Он тоже молчит. Нарочито медленно, одну за другой, расстёгивает пуговицы, которые успел застегнуть за считанные мгновения. Мне бы отвернуться, но я как заколдованная слежу за движениями тонких пальцев. Лорд хмыкает, рывком снимает камзол, разворачивает.

По центру красуется здоровенная чёрная клякса с длинным хвостом – след стекавших по спине чернил.

– Леди…

Сказать по-прежнему нечего.

Неожиданно, но лорд проказливо ухмыляется:

– Леди, пожалуй, вы мне даже нравитесь. Люблю, знаете ли, особ темпераментных, страстных, взрывных. Жаль, что вы… эльвийская жрица.

И ушёл! Вот просто взял, вышел и плотно закрыл за собой дверь.

Глава 11

У главного входа меня встречает девочка в ритуальной одежде ученицы жреца, и это… Вроде бы ничего особенного – ученица помогает своему учителю. Но меня царапает. Ученик – это тот, кто учится ментальным практикам, а заниматься святилищем обязанность жреца. Меня, например, учитель никогда не отправлял караулить у входа, хотя я частенько рвалась помочь. Он в ответ всегда вручал мне швабру и отправлял очищать пространство святилища и пространство разума… И метла до сих пор мне помогает навести порядок в мыслях.

– Госпоже нужна помощь?

Девочка счастливой не выглядит, и это неправильно. Жречество должно приносить радость. Но мало ли… Может быть, девочка из бедной семьи, и родители пристроили её сюда, чтобы всегда была одета, накормлена, в тепле?

– Нет, не нужно.

Я разуваюсь, снимаю верхнюю одежду и оставляю в закутке у входа.

Девочка чуть оживляется:

– Проследить, госпожа?

Что за намёк?! То есть я вполне понимаю, что от меня ждут денег. Но такое неприкрытое вымогательство в эльвийском храме…

– Проследи, – монетку я всё-таки дала. Ребёнок же. Да и не хотелось бы лишиться вещей. Неужели в храме может быть воровство? Учитывая, что вход открыт всем без исключения…

Я прохожу вперёд.

На полу густеют тени. Чадят свечки, и пахнет благовониями. Безлюдно…

Непривычно… Алтарный зал «Обители Семи дубов» небольшой, но в то же время просторный, а здесь храм огромный, однако меня не покидает ощущение тесноты: колонны, ажурные декоративные перекрытия, ниши, альковы… Главный алтарь тоже есть, установлен у выхода во внутренний дворик. Я останавливаюсь и кланяюсь трём священным елям. Подходить к алтарю не тянет, и я снова ныряю в переплетение арок.

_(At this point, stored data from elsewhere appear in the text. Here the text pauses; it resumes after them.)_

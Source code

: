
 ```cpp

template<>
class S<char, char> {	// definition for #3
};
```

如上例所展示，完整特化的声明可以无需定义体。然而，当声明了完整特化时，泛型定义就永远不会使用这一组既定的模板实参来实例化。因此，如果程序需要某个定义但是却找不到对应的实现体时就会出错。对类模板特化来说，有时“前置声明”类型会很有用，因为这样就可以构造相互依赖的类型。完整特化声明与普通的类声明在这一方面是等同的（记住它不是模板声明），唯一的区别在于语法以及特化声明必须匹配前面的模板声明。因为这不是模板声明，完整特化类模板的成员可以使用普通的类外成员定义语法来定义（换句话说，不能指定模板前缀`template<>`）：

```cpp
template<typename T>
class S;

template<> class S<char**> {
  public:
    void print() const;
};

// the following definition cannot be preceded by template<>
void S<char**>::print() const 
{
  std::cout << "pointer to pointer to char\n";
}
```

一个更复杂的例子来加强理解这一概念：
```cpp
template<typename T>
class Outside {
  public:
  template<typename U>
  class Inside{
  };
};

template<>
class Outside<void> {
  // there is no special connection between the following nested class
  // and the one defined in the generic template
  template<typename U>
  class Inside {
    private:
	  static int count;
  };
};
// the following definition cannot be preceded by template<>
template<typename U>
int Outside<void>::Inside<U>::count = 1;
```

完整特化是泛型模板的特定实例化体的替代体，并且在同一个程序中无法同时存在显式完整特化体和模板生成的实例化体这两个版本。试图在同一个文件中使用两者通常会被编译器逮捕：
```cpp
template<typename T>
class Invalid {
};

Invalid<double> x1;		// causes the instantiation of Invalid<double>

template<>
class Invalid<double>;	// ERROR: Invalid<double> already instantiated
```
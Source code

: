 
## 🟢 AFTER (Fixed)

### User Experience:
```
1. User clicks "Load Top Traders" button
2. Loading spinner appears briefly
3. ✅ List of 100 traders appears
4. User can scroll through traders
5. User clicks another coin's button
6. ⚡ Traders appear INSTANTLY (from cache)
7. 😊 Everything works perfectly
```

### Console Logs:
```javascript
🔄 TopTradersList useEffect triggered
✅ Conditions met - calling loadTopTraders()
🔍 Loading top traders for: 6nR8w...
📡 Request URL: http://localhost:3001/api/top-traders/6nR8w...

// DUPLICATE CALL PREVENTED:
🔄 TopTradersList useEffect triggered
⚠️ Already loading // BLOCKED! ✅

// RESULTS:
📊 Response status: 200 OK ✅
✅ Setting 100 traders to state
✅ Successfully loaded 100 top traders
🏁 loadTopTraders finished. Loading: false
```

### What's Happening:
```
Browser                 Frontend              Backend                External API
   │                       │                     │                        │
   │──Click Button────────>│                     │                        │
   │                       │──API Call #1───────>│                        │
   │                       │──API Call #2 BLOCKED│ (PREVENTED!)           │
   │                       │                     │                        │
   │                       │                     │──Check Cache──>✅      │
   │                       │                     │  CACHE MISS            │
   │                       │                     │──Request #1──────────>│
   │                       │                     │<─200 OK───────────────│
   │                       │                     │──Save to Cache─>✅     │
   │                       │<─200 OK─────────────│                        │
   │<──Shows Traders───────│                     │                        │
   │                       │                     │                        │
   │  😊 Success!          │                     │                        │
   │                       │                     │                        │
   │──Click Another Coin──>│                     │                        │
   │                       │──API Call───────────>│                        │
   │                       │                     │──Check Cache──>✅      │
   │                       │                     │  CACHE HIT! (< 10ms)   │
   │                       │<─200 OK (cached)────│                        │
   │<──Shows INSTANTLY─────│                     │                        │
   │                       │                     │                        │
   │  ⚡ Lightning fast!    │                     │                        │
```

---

Не знаю, сколько я петляю между колонн, пока не прихожу к ответу. В буквальном смысле. Очередной поворот, и я упираюсь в тупик.

В стенной нише стоит трёхметровая статуя легендарного оркского генерала. Воинственный оскал, клыки выпирают. Генерал изображён четырёхруким, и в каждой руке зажата самая настоящая обнажённая сабля. Отсветы свечей играют на остро заточенном металле. Кажется, генерал прямо сейчас сойдёт с постамента и бросится на врагов, закружится в боевом танце и беспощадно сокрушит всех, кто неосмотрительно посмел ему угрожать.

По легенде генерал силами личной армии защитил Священный лес от нашествия орды морских чудовищ. Конечно, даже после смерти генерала не отпустили… До сих пор воины клянутся служить ему в посмертии и вешают на шею амулет-компас, который однажды укажет их отлетающим душам путь в Великую армию. Да, теперь генерал ведёт в бой не живых воинов, а бесчисленное воинство душ и духов.

Я объявила лорду Верандо войну за эльвийское святилище, так что встреча с генералом не совпадение.

Огонёк свечи подрагивает, и создаётся иллюзия, что генерал подмигивает мне. Надо же, сейчас он совсем не грозный. Я невольно улыбаюсь, подхожу ближе и опускаюсь на колени перед нелепо-крошечным алтарём. Впрочем, тот кто поставил этот алтарь, уверена, прав. Контраст лишь подчёркивает мощь легендарного генерала.

На самом деле преклонять колени не обязательно. В эльвийскийх святилищах алтарь – это трапезный стол. Знак уважения – сесть за стол. А уж как именно – как пришедшему удобно, хоть на свои пятки сядь, как я, хоть ноги кренделем сверни.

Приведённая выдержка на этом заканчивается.